Après avoir éliminé un à un ses concurrents et malgré les réticences de Lénine, Staline (son pseudonyme, qu’il a choisi, signifie « l’homme d’acier ») obtient le poste de Commissaire du peuple aux nationalités puis celui de Secrétaire général du parti communiste qu’il va mettre au cœur de l’appareil d’état pour, en un demi-siècle, faire de la Russie la deuxième puissance mondiale.
Le stalinisme, cette redoutable machine à broyer les hommes et les peuples est en marche au service d’un homme et d’une certaine idée de la grandeur de la Russie.
Tout est bon pour éliminer la moindre opposition : sabotages, procès truqués, falsifications de documents, déportations massives, …
Tout est bon pour satisfaire sa démesure et conforter son pouvoir : propagande, invasions des pays voisins (Pologne, Tchécoslovaquie …) et plusieurs millions de morts !
Staline meurt le 5 mars 1953, seul avec son délire paranoïaque,seul dans une URSS puissante qu’il aura construite sans le peuple, lequel se trouvera fort dépourvu quand, le stalinisme s’effondrant, viendra le temps du libéralisme sauvage !

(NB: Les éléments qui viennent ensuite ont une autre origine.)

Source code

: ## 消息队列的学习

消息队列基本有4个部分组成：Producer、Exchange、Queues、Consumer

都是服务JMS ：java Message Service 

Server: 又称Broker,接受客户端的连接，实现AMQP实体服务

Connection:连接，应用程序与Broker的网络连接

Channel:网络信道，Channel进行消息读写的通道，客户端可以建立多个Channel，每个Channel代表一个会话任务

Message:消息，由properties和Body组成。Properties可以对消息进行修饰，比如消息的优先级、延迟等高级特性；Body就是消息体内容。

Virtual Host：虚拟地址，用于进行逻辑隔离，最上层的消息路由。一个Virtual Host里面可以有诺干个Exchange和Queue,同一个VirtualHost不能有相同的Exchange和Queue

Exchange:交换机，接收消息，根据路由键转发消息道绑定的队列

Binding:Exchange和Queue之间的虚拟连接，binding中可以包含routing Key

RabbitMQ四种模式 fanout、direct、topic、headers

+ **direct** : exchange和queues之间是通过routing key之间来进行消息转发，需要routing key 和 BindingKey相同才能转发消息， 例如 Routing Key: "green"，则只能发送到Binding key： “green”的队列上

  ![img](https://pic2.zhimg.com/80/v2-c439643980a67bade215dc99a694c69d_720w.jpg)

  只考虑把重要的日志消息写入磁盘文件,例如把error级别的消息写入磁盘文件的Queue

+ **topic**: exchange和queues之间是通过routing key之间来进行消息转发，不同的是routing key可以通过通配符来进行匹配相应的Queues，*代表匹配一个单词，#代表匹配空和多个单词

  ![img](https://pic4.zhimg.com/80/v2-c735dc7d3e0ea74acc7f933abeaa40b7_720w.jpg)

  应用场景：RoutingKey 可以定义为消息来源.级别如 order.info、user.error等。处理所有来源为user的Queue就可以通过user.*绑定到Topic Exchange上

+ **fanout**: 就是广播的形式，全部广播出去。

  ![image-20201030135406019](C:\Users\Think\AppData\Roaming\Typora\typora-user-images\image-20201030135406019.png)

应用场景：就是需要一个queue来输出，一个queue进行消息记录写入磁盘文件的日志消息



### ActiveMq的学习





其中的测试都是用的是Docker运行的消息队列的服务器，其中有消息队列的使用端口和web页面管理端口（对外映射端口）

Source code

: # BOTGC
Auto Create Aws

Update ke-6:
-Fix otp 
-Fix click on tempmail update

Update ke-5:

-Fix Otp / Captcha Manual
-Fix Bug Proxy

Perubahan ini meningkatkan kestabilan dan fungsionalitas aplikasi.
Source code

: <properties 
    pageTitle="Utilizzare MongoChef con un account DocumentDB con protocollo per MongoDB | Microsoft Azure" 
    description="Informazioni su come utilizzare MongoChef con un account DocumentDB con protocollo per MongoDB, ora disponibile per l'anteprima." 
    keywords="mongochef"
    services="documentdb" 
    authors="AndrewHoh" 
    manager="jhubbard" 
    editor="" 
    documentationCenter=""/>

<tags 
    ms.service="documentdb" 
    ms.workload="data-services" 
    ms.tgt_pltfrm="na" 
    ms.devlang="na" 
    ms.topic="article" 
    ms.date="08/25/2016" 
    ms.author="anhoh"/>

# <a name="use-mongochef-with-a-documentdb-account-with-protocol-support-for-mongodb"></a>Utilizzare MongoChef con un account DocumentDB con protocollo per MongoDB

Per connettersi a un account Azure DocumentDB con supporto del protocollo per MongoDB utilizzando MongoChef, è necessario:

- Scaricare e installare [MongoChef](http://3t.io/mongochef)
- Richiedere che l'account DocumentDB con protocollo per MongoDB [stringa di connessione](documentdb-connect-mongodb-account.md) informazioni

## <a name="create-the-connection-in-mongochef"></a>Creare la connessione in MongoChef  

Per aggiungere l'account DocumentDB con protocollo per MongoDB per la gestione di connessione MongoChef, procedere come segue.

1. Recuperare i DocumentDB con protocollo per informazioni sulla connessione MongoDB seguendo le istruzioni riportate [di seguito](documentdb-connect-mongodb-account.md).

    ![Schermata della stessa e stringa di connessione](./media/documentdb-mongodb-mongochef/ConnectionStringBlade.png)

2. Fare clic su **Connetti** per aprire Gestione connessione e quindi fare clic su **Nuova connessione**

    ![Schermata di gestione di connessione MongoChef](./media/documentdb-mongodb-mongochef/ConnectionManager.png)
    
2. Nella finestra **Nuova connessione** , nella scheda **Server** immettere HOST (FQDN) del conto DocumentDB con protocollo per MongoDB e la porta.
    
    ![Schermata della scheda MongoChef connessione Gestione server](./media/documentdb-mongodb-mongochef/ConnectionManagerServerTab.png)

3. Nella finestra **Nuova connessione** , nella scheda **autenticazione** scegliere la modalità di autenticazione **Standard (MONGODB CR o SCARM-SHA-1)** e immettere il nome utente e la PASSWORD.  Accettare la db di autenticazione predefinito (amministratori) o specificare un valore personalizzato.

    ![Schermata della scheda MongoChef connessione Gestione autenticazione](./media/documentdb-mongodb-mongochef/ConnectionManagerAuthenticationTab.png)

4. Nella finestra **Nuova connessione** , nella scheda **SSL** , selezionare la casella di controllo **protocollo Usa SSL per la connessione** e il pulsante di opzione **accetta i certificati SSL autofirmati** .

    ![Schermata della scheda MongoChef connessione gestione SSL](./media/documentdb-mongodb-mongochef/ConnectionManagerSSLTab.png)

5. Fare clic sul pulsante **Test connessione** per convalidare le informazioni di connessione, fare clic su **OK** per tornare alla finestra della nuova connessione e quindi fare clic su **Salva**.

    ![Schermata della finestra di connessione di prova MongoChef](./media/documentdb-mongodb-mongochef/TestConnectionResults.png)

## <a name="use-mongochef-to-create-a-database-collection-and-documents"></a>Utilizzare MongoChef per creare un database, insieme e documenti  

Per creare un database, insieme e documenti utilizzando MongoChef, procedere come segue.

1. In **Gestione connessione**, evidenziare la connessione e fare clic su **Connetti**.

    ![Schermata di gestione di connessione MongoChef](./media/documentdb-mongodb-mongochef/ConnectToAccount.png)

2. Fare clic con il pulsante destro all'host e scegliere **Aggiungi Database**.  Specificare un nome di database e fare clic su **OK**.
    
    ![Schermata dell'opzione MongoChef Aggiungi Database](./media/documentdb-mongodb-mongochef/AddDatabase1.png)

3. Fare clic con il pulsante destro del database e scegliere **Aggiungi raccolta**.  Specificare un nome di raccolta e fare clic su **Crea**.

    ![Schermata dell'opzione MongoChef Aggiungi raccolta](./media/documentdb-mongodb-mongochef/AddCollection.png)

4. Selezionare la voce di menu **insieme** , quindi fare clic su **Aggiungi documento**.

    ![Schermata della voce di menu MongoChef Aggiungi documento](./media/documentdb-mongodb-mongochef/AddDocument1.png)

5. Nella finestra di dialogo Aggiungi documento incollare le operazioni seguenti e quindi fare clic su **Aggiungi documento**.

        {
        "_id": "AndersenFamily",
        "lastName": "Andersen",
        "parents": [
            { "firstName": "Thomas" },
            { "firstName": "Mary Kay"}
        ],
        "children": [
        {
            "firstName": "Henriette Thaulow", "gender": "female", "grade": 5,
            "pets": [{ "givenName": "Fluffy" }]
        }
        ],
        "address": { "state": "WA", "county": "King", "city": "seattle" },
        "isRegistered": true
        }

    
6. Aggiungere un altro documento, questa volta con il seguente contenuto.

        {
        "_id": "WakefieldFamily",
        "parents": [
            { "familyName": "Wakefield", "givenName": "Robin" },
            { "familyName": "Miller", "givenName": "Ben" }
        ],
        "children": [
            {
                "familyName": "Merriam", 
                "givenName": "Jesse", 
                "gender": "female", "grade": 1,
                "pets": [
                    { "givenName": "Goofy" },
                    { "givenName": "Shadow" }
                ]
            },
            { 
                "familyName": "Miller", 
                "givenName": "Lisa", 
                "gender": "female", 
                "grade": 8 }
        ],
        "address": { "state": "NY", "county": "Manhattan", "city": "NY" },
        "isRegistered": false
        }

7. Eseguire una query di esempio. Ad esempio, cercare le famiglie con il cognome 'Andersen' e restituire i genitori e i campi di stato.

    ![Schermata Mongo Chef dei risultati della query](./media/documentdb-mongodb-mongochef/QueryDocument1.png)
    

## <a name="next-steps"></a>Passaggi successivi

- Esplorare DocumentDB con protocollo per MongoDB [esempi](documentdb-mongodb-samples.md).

Comme avec Hitler, c’est par l’ironie et la dérision que Swysen et Ptiluc évoquent les grandeurs et les horreurs du « monstre » Staline.
C’est caustique et décapant souvent glaçant mais redoutablement efficace quand on veut évoquer l’ère stalinienne sans tomber dans le pathos ou la célébration aveugle.
La BD met en scène et suggère sans imposer des vérités toute faites et c’est le grand mérite de cette BD historique comme toutes celles de la série.
C’est un véritable livre d’histoire très documenté, avec beaucoup d’humour au niveau du texte et des dessins qui se ferme par un remarquable dossier sur :
-les étapes successives du développement de l’empire russe de 1300 à 1914
– la fin dramatique des Romanov
Cette collection permet de se rappeler, de compléter, de connaître ces « méchants » qui ont sévi.